I’ve noticed a strange behaviour of my network that I can’t explain: I trained a network, evaluated it on a separate test set, got an accuracy score, called the evaluation function again and got a different value.
A bit more details:
I use Jupyter Notebook in google colab. I load the data as follows:

full_dataset = datasets.ImageFolder(image_path, transform=transform)
train_size = int(train_split * len(full_dataset))
test_size = len(full_dataset) - train_size
train_dataset, test_dataset = random_split(full_dataset, [train_size, test_size])
trainloader = DataLoader(train_dataset, batch_size=batch_size, shuffle=True)
testloader = DataLoader(test_dataset, batch_size=batch_size)
classes = train_dataset.dataset.classes

then I define a CNN (pretrained resnet18), train it and evaluate it using this code (the output is binary):

def evaluate_model(mod):
  correct = 0
  total = 0
  with torch.no_grad():
    for data in testloader:
      imgs, labels = data[0].to(device), data[1].to(device)
      out = mod(imgs)
      preds = (out > 0.5).float()
      l = labels.unsqueeze(1).float()
      total += l.size(0)
      correct += (preds == l).sum().item()
  return ((correct/total)*100)

This function gives me significantly different values if I call it multiple times without changing anything in-between. How is that possible?
I used every option I know to fix the randomness to see if that helps, but the result is still the same.

seed = 123
import os
os.environ['PYTHONHASHSEED'] = str(seed)
torch.backends.cudnn.deterministic = True
torch.backends.cudnn.benchmark = False

@Sebastian_E I had the same issue back then, with the exact same seeding function that you used. There might be two problems:

  1. To debug, you can just set to one epoch and evaluate first. Once you get the predicted value, record it down. Then proceed to restart the notebook and train once again (provided your data is very small and 1 epoch takes less than a few minutes). Compare the answer.

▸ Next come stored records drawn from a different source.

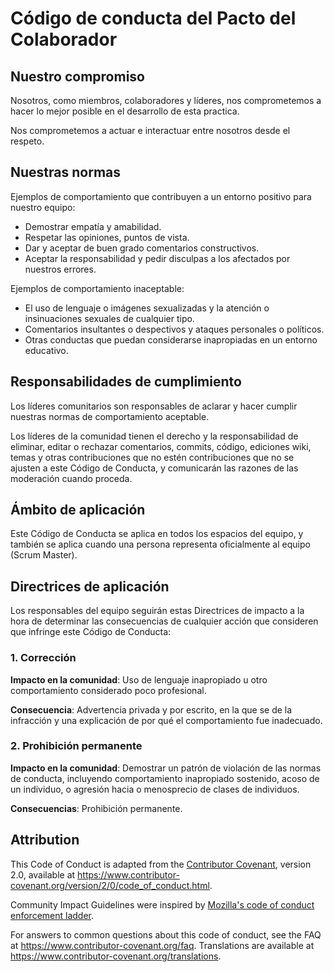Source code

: # Código de conducta del Pacto del Colaborador

## Nuestro compromiso

Nosotros, como miembros, colaboradores y líderes, nos comprometemos a hacer lo mejor posible en el desarrollo de esta practica.

Nos comprometemos a actuar e interactuar entre nosotros desde el respeto.

## Nuestras normas

Ejemplos de comportamiento que contribuyen a un entorno positivo para nuestro equipo:

* Demostrar empatía y amabilidad.
* Respetar las opiniones, puntos de vista.
* Dar y aceptar de buen grado comentarios constructivos.
* Aceptar la responsabilidad y pedir disculpas a los afectados por nuestros errores.

Ejemplos de comportamiento inaceptable:

* El uso de lenguaje o imágenes sexualizadas y la atención o insinuaciones sexuales de cualquier tipo.
* Comentarios insultantes o despectivos y ataques personales o políticos.
* Otras conductas que puedan considerarse inapropiadas en un entorno educativo.

## Responsabilidades de cumplimiento

Los líderes comunitarios son responsables de aclarar y hacer cumplir nuestras normas de
comportamiento aceptable.

Los líderes de la comunidad tienen el derecho y la responsabilidad de eliminar, editar o rechazar
comentarios, commits, código, ediciones wiki, temas y otras contribuciones que no estén
contribuciones que no se ajusten a este Código de Conducta, y comunicarán las razones de las
moderación cuando proceda.

## Ámbito de aplicación

Este Código de Conducta se aplica en todos los espacios del equipo, y también se aplica cuando
una persona representa oficialmente al equipo (Scrum Master).

## Directrices de aplicación

Los responsables del equipo seguirán estas Directrices de impacto a la hora de determinar
las consecuencias de cualquier acción que consideren que infringe este Código de Conducta:

### 1. Corrección

**Impacto en la comunidad**: Uso de lenguaje inapropiado u otro comportamiento considerado poco profesional.

**Consecuencia**: Advertencia privada y por escrito, en la que se de la infracción y una explicación de por qué el comportamiento fue inadecuado.

### 2. Prohibición permanente

**Impacto en la comunidad**: Demostrar un patrón de violación de las normas de conducta, incluyendo comportamiento inapropiado sostenido,
acoso de un individuo, o agresión hacia o menosprecio de clases de individuos.

**Consecuencias**: Prohibición permanente.

## Attribution

This Code of Conduct is adapted from the [Contributor Covenant][homepage],
version 2.0, available at
https://www.contributor-covenant.org/version/2/0/code_of_conduct.html.

Community Impact Guidelines were inspired by [Mozilla's code of conduct
enforcement ladder](https://github.com/mozilla/diversity).

[homepage]: https://www.contributor-covenant.org

For answers to common questions about this code of conduct, see the FAQ at
https://www.contributor-covenant.org/faq. Translations are available at
https://www.contributor-covenant.org/translations.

  2. Colab has different GPUs, every GPU might yield different results even if you set the seed. Try to ensure you are using the same GPU on colab by:

gpu_info = !nvidia-smi
gpu_info = '\n'.join(gpu_info)
if gpu_info.find('failed') >= 0:
    print('Select the Runtime > "Change runtime type" menu to enable a GPU accelerator, ')
    print('and then re-execute this cell.')

thanks for the answer, there seem to be some problems with colab and reproducibility in general. However, I downloaded the notebook and ran it for an epoch on my CPU (I don’t have a supported GPU, thanks AMD…) and the problem was strangely still the same.
And this weird behaviour doesn’t only occur after a restart of the session. The numbers are different when I execute the evaluation function a second time directly after the first time.

Yes, I faced the issue too, so basically although I don’t know the reason, but you cannot execute the code a second time without restarting the session (with the same GPU on colab). For me, all my results are reproducible once I make sure they are on the same GPU + restart session.

I am stupid :man_facepalming:
Some of the transformations had randomness in them (e.g. random rotation or crops). That changes the images of cause and can lead to different scores.